This is why I love my friend David Wescott.
He’s not hungry. He’s telling me — in that way he has — to get back on message, stay the course, stick to what you know, step back from the ledge. As usual, I’m going to take his advice wrapped in an enigma decoded by years of friendship. He’s asking me something I’ve been asking myself for months now: who are you?
Shrug.
Lidia Bastianich’s
Antico Peposo
Beef Braised with Black Peppercorns
I hope David appreciates the irony—in that strange way the Italian language translates meaning (or conveys the uninterpretable), this is the “lunch of coal miners” (more symbolic for the extraordinary amount of black pepper, mimicking the soot). David’s heard me chirp cry for help from the deep recesses of the shaft…
Equipment requirement: Get yourself an enamel coated cast-iron Dutch oven (you might be familiar with high-end names like Le Creuset, but if you don’t have one and don’t have $300 to drop in — or for — this bucket, find yourself some Tramontina for less than $55 at Walmart or Amazon. You’ll want something in 6-6.5 quart or larger range. Bigger is better, right?)
Get yourself a nice side of beef: 2+ pounds of chuck or round cut into 2″ chunks (p.s. chunks of chuck are the cheaper cut). And don’t be a sissy about it, you can cube that beast yourself. If you buy the already-cut-stuff in white paper bowls, (1) you’re probably paying more for nuthin’ and (2) it’s likely the cut is too small and God knows whose leftovers your getting (don’t get me started on ground beef…another day). What’s cool about cutting up a piece of meat (even cutting a cut of a cut), is that you get a sense of how the animal is put together:
And when I say 2″ pieces, please don’t pull out the tape measure. What we’re going for is something that retains its shape as it cooks (and cooks and cooks) and will look nice on the plate. Let me stress, I’m not suggesting that these will result in bite size pieces. By leaving them larger, the diner’s fork “shreds” the meat when the tines pull at the beef, which reveals an almost purplish-i’ve-been-braising-since-you-were-born succulence to the whole eating experience.
Next up: 2-4 tablespoons of black peppercorns which will need to be freshly cracked into smaller bits. I use a mortar and pestle, but if you don’t have one (or a spice grinder), try this trick. (Please don’t substitute store bought, already ground pepper — it’s likely ground too fine with equal parts sawdust.) Add your pepper plus a teaspoon of sea salt to the pot.
Lidia says, “My peposo uses only a fraction of the amount of black peppercorns that are in traditional recipes, but it will still please even the most fanatic pepper-lover: this is peppery!

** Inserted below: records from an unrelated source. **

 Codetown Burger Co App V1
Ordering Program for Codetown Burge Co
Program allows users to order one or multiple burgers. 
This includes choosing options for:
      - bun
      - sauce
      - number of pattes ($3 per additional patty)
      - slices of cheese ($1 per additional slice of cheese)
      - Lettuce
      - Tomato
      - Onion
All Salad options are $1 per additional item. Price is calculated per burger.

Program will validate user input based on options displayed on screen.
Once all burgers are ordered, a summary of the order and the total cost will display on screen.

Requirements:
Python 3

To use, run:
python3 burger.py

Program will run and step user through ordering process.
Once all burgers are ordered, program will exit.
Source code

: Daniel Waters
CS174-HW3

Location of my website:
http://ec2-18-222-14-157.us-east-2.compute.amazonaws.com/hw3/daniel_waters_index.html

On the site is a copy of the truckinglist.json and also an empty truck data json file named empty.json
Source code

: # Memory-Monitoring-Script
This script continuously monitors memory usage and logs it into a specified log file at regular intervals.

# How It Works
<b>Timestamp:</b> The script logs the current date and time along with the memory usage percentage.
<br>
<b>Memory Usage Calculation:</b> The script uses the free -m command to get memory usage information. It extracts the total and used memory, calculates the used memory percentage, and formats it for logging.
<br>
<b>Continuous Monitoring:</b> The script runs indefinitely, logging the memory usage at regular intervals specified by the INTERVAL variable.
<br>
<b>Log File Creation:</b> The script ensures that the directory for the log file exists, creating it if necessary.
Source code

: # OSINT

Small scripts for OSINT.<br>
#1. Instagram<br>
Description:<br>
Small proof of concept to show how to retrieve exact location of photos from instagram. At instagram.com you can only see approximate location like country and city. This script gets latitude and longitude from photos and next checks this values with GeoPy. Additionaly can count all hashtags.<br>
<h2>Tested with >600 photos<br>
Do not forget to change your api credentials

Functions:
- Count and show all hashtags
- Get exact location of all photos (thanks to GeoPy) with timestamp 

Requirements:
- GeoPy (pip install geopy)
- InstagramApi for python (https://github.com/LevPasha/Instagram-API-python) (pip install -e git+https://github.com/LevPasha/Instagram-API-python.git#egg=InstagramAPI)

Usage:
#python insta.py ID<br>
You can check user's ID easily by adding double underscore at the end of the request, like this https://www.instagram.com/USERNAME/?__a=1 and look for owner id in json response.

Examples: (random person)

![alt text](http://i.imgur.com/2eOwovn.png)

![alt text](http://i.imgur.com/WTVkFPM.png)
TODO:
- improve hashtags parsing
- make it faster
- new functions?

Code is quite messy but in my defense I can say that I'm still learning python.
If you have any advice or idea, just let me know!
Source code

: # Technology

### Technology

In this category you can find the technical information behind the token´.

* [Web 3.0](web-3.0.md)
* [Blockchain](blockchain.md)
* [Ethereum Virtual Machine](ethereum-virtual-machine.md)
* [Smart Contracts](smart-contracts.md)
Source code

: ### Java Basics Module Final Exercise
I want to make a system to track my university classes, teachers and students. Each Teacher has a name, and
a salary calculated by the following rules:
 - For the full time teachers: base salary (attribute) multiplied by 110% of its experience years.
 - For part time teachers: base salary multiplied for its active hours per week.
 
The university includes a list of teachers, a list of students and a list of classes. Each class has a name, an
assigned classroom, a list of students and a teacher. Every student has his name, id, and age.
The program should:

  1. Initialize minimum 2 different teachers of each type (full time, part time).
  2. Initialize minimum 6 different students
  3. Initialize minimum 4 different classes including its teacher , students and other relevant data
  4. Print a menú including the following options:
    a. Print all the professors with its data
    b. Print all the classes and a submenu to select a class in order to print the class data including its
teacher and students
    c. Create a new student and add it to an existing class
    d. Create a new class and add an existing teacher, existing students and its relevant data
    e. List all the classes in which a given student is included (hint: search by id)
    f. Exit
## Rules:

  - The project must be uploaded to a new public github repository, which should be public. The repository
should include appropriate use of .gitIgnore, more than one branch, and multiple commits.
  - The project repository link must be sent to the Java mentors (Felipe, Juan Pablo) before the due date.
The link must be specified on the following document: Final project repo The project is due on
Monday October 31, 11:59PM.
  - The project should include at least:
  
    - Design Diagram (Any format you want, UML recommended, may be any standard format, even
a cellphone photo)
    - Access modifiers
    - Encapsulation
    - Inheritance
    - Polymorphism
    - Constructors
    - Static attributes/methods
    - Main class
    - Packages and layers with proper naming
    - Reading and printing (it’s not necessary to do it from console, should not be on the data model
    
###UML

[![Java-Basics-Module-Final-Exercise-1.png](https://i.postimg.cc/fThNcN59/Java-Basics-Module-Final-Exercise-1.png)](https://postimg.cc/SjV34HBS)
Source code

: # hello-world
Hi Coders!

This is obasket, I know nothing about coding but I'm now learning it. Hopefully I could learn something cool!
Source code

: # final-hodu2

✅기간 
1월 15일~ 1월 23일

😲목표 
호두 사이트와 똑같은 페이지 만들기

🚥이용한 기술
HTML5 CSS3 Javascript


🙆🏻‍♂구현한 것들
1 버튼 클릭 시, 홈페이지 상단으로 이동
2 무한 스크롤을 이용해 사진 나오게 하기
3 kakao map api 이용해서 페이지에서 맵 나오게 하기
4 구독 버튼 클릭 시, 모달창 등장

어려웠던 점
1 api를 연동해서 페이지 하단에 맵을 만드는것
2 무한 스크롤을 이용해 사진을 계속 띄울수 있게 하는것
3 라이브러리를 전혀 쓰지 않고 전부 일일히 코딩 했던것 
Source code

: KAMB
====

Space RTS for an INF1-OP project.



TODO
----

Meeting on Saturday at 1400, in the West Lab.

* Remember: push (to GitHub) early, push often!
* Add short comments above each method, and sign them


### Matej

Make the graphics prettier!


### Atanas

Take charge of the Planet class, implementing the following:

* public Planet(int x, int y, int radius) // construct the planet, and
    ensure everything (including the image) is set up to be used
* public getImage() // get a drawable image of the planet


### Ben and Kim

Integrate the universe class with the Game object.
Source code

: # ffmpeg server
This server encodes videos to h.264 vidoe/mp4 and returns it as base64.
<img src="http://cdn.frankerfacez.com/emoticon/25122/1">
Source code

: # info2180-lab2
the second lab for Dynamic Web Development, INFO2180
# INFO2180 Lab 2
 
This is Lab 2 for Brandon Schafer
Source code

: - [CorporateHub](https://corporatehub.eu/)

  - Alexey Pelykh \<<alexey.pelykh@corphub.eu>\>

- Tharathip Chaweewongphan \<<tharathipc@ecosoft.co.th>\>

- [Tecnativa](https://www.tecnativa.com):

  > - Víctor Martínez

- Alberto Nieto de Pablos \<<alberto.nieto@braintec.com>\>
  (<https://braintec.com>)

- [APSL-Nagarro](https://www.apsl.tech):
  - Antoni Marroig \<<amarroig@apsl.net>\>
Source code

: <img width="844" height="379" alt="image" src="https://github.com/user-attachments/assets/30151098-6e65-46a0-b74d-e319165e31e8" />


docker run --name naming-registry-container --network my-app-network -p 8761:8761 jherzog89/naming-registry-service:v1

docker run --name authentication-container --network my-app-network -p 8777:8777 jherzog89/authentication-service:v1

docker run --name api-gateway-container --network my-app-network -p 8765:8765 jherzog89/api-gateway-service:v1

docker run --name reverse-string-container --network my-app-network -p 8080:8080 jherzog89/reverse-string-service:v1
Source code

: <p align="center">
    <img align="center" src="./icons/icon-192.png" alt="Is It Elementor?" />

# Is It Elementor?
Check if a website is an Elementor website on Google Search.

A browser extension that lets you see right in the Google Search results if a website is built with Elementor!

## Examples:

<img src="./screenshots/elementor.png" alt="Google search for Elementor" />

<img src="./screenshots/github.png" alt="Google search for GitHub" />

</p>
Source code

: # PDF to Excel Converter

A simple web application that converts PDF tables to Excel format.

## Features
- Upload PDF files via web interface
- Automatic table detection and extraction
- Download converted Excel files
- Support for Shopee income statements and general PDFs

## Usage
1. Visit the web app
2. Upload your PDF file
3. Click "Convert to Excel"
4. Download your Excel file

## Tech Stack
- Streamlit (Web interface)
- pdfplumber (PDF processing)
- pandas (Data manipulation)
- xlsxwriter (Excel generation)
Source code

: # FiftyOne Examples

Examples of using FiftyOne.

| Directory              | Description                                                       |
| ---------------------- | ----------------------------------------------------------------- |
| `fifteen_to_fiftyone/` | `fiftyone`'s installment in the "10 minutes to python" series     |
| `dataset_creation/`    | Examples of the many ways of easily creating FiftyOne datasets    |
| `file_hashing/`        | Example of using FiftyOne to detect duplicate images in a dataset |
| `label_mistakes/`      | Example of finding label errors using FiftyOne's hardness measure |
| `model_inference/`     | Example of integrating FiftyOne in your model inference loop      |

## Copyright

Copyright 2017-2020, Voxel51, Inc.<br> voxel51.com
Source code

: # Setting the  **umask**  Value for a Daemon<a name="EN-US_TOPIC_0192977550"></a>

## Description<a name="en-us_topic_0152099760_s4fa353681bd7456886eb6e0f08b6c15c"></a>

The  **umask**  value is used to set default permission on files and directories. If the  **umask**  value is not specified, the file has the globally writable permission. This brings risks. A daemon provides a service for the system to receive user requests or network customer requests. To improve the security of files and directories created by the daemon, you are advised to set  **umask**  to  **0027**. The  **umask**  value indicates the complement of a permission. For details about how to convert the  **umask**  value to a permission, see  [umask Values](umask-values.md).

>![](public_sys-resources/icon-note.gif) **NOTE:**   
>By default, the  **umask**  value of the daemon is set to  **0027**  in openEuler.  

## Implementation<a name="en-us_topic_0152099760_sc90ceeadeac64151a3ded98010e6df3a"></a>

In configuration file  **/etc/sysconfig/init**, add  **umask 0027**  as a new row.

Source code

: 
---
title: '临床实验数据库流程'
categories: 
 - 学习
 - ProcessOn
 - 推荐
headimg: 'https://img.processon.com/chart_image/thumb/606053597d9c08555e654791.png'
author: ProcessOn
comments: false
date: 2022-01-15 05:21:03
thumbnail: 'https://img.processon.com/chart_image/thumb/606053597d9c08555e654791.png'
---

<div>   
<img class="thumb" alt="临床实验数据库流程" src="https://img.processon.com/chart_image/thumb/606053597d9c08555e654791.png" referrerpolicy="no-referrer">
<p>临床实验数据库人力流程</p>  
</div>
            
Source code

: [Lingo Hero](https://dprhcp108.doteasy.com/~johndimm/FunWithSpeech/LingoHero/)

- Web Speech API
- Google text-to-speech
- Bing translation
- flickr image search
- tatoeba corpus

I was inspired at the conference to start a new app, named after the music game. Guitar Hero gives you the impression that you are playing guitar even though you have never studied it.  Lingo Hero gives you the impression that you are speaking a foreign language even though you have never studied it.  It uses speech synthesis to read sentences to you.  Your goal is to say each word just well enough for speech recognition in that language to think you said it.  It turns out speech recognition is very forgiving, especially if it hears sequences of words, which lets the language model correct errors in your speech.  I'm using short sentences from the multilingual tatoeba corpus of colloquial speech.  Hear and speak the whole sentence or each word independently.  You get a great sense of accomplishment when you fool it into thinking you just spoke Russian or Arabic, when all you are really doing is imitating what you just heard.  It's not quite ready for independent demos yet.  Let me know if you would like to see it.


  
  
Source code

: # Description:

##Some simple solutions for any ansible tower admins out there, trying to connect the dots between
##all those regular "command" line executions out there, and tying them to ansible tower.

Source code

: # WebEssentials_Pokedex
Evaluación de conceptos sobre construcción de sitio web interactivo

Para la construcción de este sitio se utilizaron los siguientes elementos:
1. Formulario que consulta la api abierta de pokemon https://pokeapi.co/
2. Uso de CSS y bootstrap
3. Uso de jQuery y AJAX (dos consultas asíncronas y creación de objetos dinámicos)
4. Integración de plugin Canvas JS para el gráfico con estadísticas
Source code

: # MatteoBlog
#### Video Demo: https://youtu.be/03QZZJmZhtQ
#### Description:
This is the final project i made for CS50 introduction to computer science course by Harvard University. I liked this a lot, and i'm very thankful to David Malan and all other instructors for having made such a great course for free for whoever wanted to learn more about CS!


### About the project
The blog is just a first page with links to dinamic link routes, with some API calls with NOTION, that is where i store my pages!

When in doubt, split the difference.
We’re getting close to finishing: rough chop a head of garlic and add that to the pot.
Last, but not least: you’ll need a bottle (maybe even more) of dry red wine. The meat needs to be covered by liquid; if you find yourself a tad shy and you’re too cheap to open another bottle, top off with beef stock or absent that, water. Bring this to a boil, then reduce to a simmer, then embrace your inner Beyonce (no, really, this is important) and sing,
Wuh Uh Oh Uh Uh Oh Uh Oh Oh Uh Uh Oh
Wuh Uh Oh Uh Uh Oh Uh Oh Oh Uh Uh Oh
If you liked it then you should have put a ring lid on it
If you liked it then you should have put a ring lid on it
With regard to the wine: go with what you’ve got in the house (assuming it’s not that Barolo you’ve been saving for a special occasion). If you don’t keep wine on hand (I won’t be dropping by unannounced), buy yourself a couple of bottles of Chianti (no special DOCG needed, something in the $7-8 range). This braise will simmer (covered, if you missed it) on the stove top for 4-1/2 to 5 hours.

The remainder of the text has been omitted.